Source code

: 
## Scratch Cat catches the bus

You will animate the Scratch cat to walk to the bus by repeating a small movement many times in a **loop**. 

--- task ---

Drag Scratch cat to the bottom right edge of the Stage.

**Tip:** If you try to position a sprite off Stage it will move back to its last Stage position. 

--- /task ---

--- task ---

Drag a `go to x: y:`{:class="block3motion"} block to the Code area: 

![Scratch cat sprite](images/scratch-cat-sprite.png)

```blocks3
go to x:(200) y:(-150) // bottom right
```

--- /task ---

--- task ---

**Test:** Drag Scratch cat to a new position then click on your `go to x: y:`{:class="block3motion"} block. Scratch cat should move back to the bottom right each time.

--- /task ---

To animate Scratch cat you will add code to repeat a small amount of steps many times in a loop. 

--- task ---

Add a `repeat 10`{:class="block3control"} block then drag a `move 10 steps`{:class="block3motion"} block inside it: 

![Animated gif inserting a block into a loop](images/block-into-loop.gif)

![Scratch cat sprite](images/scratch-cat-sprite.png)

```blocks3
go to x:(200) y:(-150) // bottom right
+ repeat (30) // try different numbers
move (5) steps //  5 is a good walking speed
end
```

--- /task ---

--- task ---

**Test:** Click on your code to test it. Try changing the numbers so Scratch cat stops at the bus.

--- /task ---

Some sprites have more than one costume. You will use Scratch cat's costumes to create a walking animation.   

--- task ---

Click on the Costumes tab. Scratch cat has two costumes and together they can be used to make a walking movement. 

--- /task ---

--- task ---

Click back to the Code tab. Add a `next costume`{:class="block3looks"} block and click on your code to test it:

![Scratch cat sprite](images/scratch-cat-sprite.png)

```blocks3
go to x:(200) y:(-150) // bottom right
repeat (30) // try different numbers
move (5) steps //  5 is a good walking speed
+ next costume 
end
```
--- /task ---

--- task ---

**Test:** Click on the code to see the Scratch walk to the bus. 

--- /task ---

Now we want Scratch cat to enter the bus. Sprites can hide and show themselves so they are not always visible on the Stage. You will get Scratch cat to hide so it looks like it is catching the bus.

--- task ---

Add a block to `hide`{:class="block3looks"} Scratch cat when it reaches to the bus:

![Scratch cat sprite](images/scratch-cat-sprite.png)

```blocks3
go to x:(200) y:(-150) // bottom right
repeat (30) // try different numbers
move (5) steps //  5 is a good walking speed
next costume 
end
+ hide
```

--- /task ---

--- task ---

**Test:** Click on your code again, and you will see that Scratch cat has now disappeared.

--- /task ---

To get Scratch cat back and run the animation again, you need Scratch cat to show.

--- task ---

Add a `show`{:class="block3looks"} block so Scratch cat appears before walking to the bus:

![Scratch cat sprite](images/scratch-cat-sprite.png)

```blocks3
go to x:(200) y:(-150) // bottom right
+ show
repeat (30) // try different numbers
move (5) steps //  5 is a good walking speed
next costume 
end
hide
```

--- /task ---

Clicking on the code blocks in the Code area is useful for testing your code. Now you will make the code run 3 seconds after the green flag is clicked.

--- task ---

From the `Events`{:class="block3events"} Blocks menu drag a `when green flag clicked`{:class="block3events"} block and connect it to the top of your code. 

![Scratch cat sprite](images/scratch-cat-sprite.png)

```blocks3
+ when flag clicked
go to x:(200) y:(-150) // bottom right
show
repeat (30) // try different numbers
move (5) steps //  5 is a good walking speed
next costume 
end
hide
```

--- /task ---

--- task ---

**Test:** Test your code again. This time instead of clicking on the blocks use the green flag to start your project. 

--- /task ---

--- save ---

+ + +

● **What is required**:
Return the lines above exactly, keeping every word.

● **Final answer**:
Source code

: 
## Scratch Cat catches the bus

You will animate the Scratch cat to walk to the bus by repeating a small movement many times in a **loop**. 

--- task ---

Drag Scratch cat to the bottom right edge of the Stage.

**Tip:** If you try to position a sprite off Stage it will move back to its last Stage position. 

--- /task ---

--- task ---

Drag a `go to x: y:`{:class="block3motion"} block to the Code area: 

![Scratch cat sprite](images/scratch-cat-sprite.png)

```blocks3
go to x:(200) y:(-150) // bottom right
```

--- /task ---

--- task ---

**Test:** Drag Scratch cat to a new position then click on your `go to x: y:`{:class="block3motion"} block. Scratch cat should move back to the bottom right each time.

--- /task ---

To animate Scratch cat you will add code to repeat a small amount of steps many times in a loop. 

--- task ---

Add a `repeat 10`{:class="block3control"} block then drag a `move 10 steps`{:class="block3motion"} block inside it: 

![Animated gif inserting a block into a loop](images/block-into-loop.gif)

![Scratch cat sprite](images/scratch-cat-sprite.png)

```blocks3
go to x:(200) y:(-150) // bottom right
+ repeat (30) // try different numbers
move (5) steps //  5 is a good walking speed
end
```

--- /task ---

--- task ---

**Test:** Click on your code to test it. Try changing the numbers so Scratch cat stops at the bus.

--- /task ---

Some sprites have more than one costume. You will use Scratch cat's costumes to create a walking animation.   

--- task ---

Click on the Costumes tab. Scratch cat has two costumes and together they can be used to make a walking movement. 

--- /task ---

--- task ---

Click back to the Code tab. Add a `next costume`{:class="block3looks"} block and click on your code to test it:

![Scratch cat sprite](images/scratch-cat-sprite.png)

```blocks3
go to x:(200) y:(-150) // bottom right
repeat (30) // try different numbers
move (5) steps //  5 is a good walking speed
+ next costume 
end
```
--- /task ---

--- task ---

**Test:** Click on the code to see the Scratch walk to the bus. 

--- /task ---

Now we want Scratch cat to enter the bus. Sprites can hide and show themselves so they are not always visible on the Stage. You will get Scratch cat to hide so it looks like it is catching the bus.

--- task ---

Add a block to `hide`{:class="block3looks"} Scratch cat when it reaches to the bus:

![Scratch cat sprite](images/scratch-cat-sprite.png)

```blocks3
go to x:(200) y:(-150) // bottom right
repeat (30) // try different numbers
move (5) steps //  5 is a good walking speed
next costume 
end
+ hide
```

--- /task ---

--- task ---

**Test:** Click on your code again, and you will see that Scratch cat has now disappeared.

--- /task ---

To get Scratch cat back and run the animation again, you need Scratch cat to show.

--- task ---

Add a `show`{:class="block3looks"} block so Scratch cat appears before walking to the bus:

![Scratch cat sprite](images/scratch-cat-sprite.png)

```blocks3
go to x:(200) y:(-150) // bottom right
+ show
repeat (30) // try different numbers
move (5) steps //  5 is a good walking speed
next costume 
end
hide
```

--- /task ---

Clicking on the code blocks in the Code area is useful for testing your code. Now you will make the code run 3 seconds after the green flag is clicked.

--- task ---

From the `Events`{:class="block3events"} Blocks menu drag a `when green flag clicked`{:class="block3events"} block and connect it to the top of your code. 

![Scratch cat sprite](images/scratch-cat-sprite.png)

```blocks3
+ when flag clicked
go to x:(200) y:(-150) // bottom right
show
repeat (30) // try different numbers
move (5) steps //  5 is a good walking speed
next costume 
end
hide
```

--- /task ---

--- task ---

**Test:** Test your code again. This time instead of clicking on the blocks use the green flag to start your project. 

--- /task ---

--- save ---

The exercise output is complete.